PKP surgery is used to treat OVF, which can quickly relieve acute pain and obtain satisfactory clinical effects. However, secondary degeneration of the injured intervertebral disc, local instability, adjacent vertebral body fractures, and secondary kyphosis will significantly affect the patient, and may even require surgical treatment again. Such patients are often elderly, often with multiple organ dysfunction, and it may be difficult for them to tolerate reoperation. Therefore, the first treatment for OVF and the combined injury of the EDC is very important. In OVF patients, if the EDC injury classification is grade 0 or 1, we recommend that the treatment be selected based on the degree of vertebral fracture, without special treatment of the injured IVD. If the EDC injury is grade 2, we recommend PKP to treat OVF as the first choice. In addition, intraoperative bone cement subendplate distribution should be achieved as much as possible to prevent the damaged endplate from collapsing.
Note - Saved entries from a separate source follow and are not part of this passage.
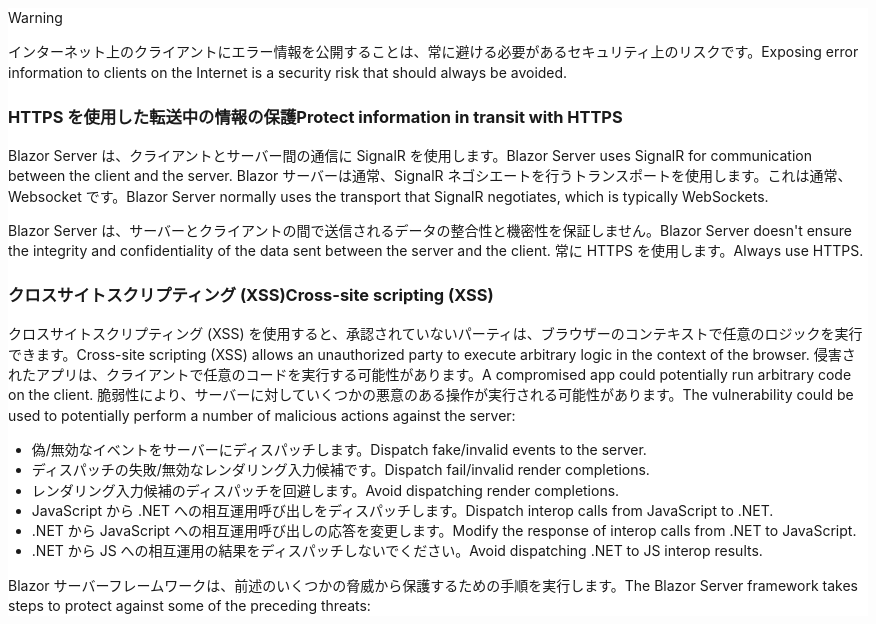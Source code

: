 > [!WARNING]
> <span data-ttu-id="1aae1-301">インターネット上のクライアントにエラー情報を公開することは、常に避ける必要があるセキュリティ上のリスクです。</span><span class="sxs-lookup"><span data-stu-id="1aae1-301">Exposing error information to clients on the Internet is a security risk that should always be avoided.</span></span>

### <a name="protect-information-in-transit-with-https"></a><span data-ttu-id="1aae1-302">HTTPS を使用した転送中の情報の保護</span><span class="sxs-lookup"><span data-stu-id="1aae1-302">Protect information in transit with HTTPS</span></span>

<span data-ttu-id="1aae1-303">Blazor Server は、クライアントとサーバー間の通信に SignalR を使用します。</span><span class="sxs-lookup"><span data-stu-id="1aae1-303">Blazor Server uses SignalR for communication between the client and the server.</span></span> <span data-ttu-id="1aae1-304">Blazor サーバーは通常、SignalR ネゴシエートを行うトランスポートを使用します。これは通常、Websocket です。</span><span class="sxs-lookup"><span data-stu-id="1aae1-304">Blazor Server normally uses the transport that SignalR negotiates, which is typically WebSockets.</span></span>

<span data-ttu-id="1aae1-305">Blazor Server は、サーバーとクライアントの間で送信されるデータの整合性と機密性を保証しません。</span><span class="sxs-lookup"><span data-stu-id="1aae1-305">Blazor Server doesn't ensure the integrity and confidentiality of the data sent between the server and the client.</span></span> <span data-ttu-id="1aae1-306">常に HTTPS を使用します。</span><span class="sxs-lookup"><span data-stu-id="1aae1-306">Always use HTTPS.</span></span>

### <a name="cross-site-scripting-xss"></a><span data-ttu-id="1aae1-307">クロスサイトスクリプティング (XSS)</span><span class="sxs-lookup"><span data-stu-id="1aae1-307">Cross-site scripting (XSS)</span></span>

<span data-ttu-id="1aae1-308">クロスサイトスクリプティング (XSS) を使用すると、承認されていないパーティは、ブラウザーのコンテキストで任意のロジックを実行できます。</span><span class="sxs-lookup"><span data-stu-id="1aae1-308">Cross-site scripting (XSS) allows an unauthorized party to execute arbitrary logic in the context of the browser.</span></span> <span data-ttu-id="1aae1-309">侵害されたアプリは、クライアントで任意のコードを実行する可能性があります。</span><span class="sxs-lookup"><span data-stu-id="1aae1-309">A compromised app could potentially run arbitrary code on the client.</span></span> <span data-ttu-id="1aae1-310">脆弱性により、サーバーに対していくつかの悪意のある操作が実行される可能性があります。</span><span class="sxs-lookup"><span data-stu-id="1aae1-310">The vulnerability could be used to potentially perform a number of malicious actions against the server:</span></span>

* <span data-ttu-id="1aae1-311">偽/無効なイベントをサーバーにディスパッチします。</span><span class="sxs-lookup"><span data-stu-id="1aae1-311">Dispatch fake/invalid events to the server.</span></span>
* <span data-ttu-id="1aae1-312">ディスパッチの失敗/無効なレンダリング入力候補です。</span><span class="sxs-lookup"><span data-stu-id="1aae1-312">Dispatch fail/invalid render completions.</span></span>
* <span data-ttu-id="1aae1-313">レンダリング入力候補のディスパッチを回避します。</span><span class="sxs-lookup"><span data-stu-id="1aae1-313">Avoid dispatching render completions.</span></span>
* <span data-ttu-id="1aae1-314">JavaScript から .NET への相互運用呼び出しをディスパッチします。</span><span class="sxs-lookup"><span data-stu-id="1aae1-314">Dispatch interop calls from JavaScript to .NET.</span></span>
* <span data-ttu-id="1aae1-315">.NET から JavaScript への相互運用呼び出しの応答を変更します。</span><span class="sxs-lookup"><span data-stu-id="1aae1-315">Modify the response of interop calls from .NET to JavaScript.</span></span>
* <span data-ttu-id="1aae1-316">.NET から JS への相互運用の結果をディスパッチしないでください。</span><span class="sxs-lookup"><span data-stu-id="1aae1-316">Avoid dispatching .NET to JS interop results.</span></span>

<span data-ttu-id="1aae1-317">Blazor サーバーフレームワークは、前述のいくつかの脅威から保護するための手順を実行します。</span><span class="sxs-lookup"><span data-stu-id="1aae1-317">The Blazor Server framework takes steps to protect against some of the preceding threats:</span></span>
If the EDC injury is classified as grade 3 or 4, according to the patient's tolerance to surgery, discectomy, reduction of fractured vertebral body and injuried endplate, intervertebral bone grafting, and internal fixation are preferred for the patients. If the patient cannot withstand general anesthesia, percutaneous vertebral body-intervertebral disc cementoplasty may also be one of the effective treatment methods for such patients. However, when injecting bone cement, it is necessary to prevent the bone cement from leaking into the spinal canal through the fracture line of the posterior wall of the vertebral body. Certainly, the above treatment methods need to be combined with standard anti-osteoporosis treatment, brace protection, and enhancement of core muscle strength. As one of the main structures of the spine motor unit, the EDC plays a vital role in maintaining the stability and integrity of the spine, and in protecting the nerves and dispersing the axial load. Especially for OVF patients, there may only be one chance for surgery. Clinicians can carefully screen OVF combined with EDC injuries according to the classification criteria formulated herein and choose individual treatment methods to maximize the therapeutic effect of OVF.
This study is a single-center retrospective study. It deals only with imaging observations. The reliability of guiding the choice of treatment will require long-term clinical observation and follow-up.